Document images with source code
════════════════

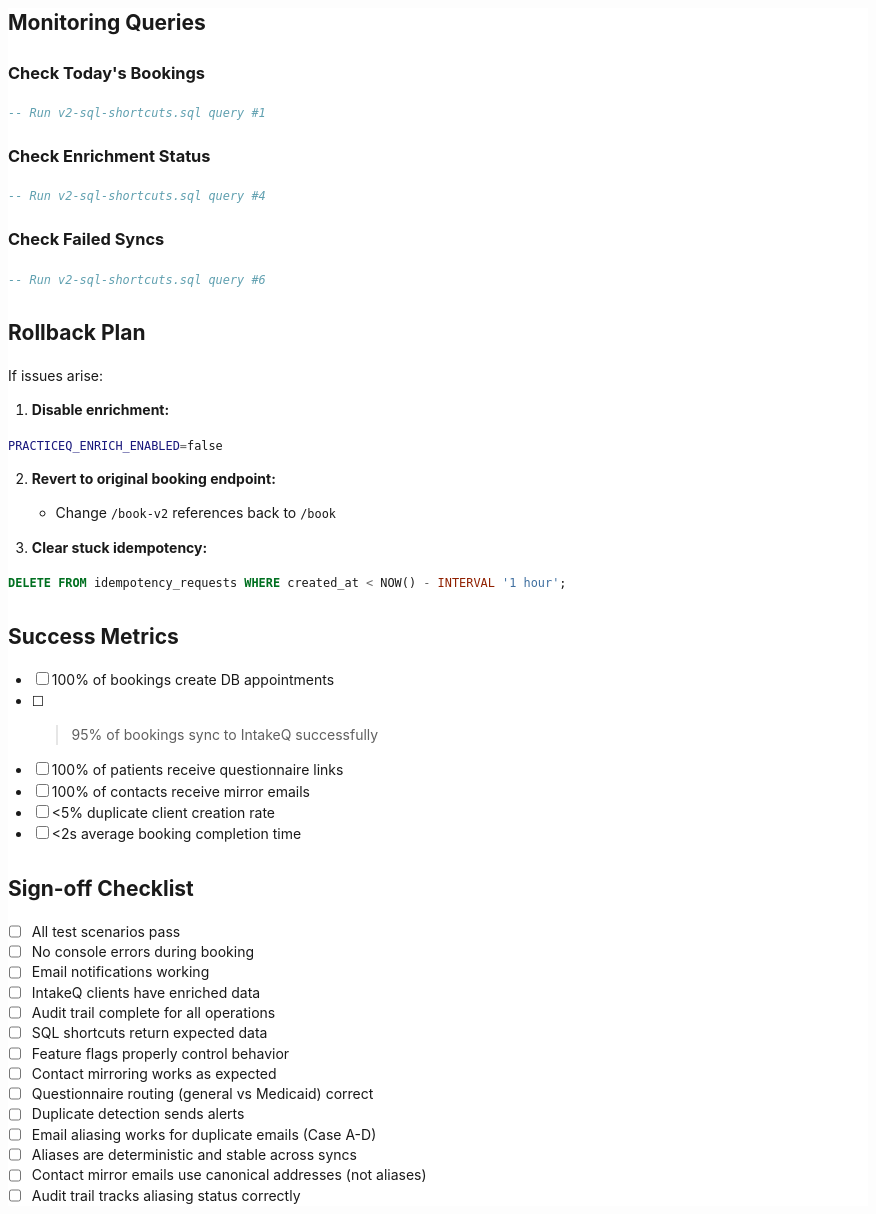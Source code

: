 ## Monitoring Queries

### Check Today's Bookings
```sql
-- Run v2-sql-shortcuts.sql query #1
```

### Check Enrichment Status
```sql
-- Run v2-sql-shortcuts.sql query #4
```

### Check Failed Syncs
```sql
-- Run v2-sql-shortcuts.sql query #6
```

## Rollback Plan

If issues arise:

1. **Disable enrichment:**
```bash
PRACTICEQ_ENRICH_ENABLED=false
```

2. **Revert to original booking endpoint:**
   - Change `/book-v2` references back to `/book`

3. **Clear stuck idempotency:**
```sql
DELETE FROM idempotency_requests WHERE created_at < NOW() - INTERVAL '1 hour';
```

## Success Metrics

- [ ] 100% of bookings create DB appointments
- [ ] >95% of bookings sync to IntakeQ successfully
- [ ] 100% of patients receive questionnaire links
- [ ] 100% of contacts receive mirror emails
- [ ] <5% duplicate client creation rate
- [ ] <2s average booking completion time

## Sign-off Checklist

- [ ] All test scenarios pass
- [ ] No console errors during booking
- [ ] Email notifications working
- [ ] IntakeQ clients have enriched data
- [ ] Audit trail complete for all operations
- [ ] SQL shortcuts return expected data
- [ ] Feature flags properly control behavior
- [ ] Contact mirroring works as expected
- [ ] Questionnaire routing (general vs Medicaid) correct
- [ ] Duplicate detection sends alerts
- [ ] Email aliasing works for duplicate emails (Case A-D)
- [ ] Aliases are deterministic and stable across syncs
- [ ] Contact mirror emails use canonical addresses (not aliases)
- [ ] Audit trail tracks aliasing status correctly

════════════════

▸ Exercise details:
Omit the pictures; restate every entry word for word.

▸ Answer to this problem:
Source code

: ## Monitoring Queries

### Check Today's Bookings
```sql
-- Run v2-sql-shortcuts.sql query #1
```

### Check Enrichment Status
```sql
-- Run v2-sql-shortcuts.sql query #4
```

### Check Failed Syncs
```sql
-- Run v2-sql-shortcuts.sql query #6
```

## Rollback Plan

If issues arise:

1. **Disable enrichment:**
```bash
PRACTICEQ_ENRICH_ENABLED=false
```

2. **Revert to original booking endpoint:**
   - Change `/book-v2` references back to `/book`

3. **Clear stuck idempotency:**
```sql
DELETE FROM idempotency_requests WHERE created_at < NOW() - INTERVAL '1 hour';
```

## Success Metrics

- [ ] 100% of bookings create DB appointments
- [ ] >95% of bookings sync to IntakeQ successfully
- [ ] 100% of patients receive questionnaire links
- [ ] 100% of contacts receive mirror emails
- [ ] <5% duplicate client creation rate
- [ ] <2s average booking completion time

## Sign-off Checklist

- [ ] All test scenarios pass
- [ ] No console errors during booking
- [ ] Email notifications working
- [ ] IntakeQ clients have enriched data
- [ ] Audit trail complete for all operations
- [ ] SQL shortcuts return expected data
- [ ] Feature flags properly control behavior
- [ ] Contact mirroring works as expected
- [ ] Questionnaire routing (general vs Medicaid) correct
- [ ] Duplicate detection sends alerts
- [ ] Email aliasing works for duplicate emails (Case A-D)
- [ ] Aliases are deterministic and stable across syncs
- [ ] Contact mirror emails use canonical addresses (not aliases)
- [ ] Audit trail tracks aliasing status correctly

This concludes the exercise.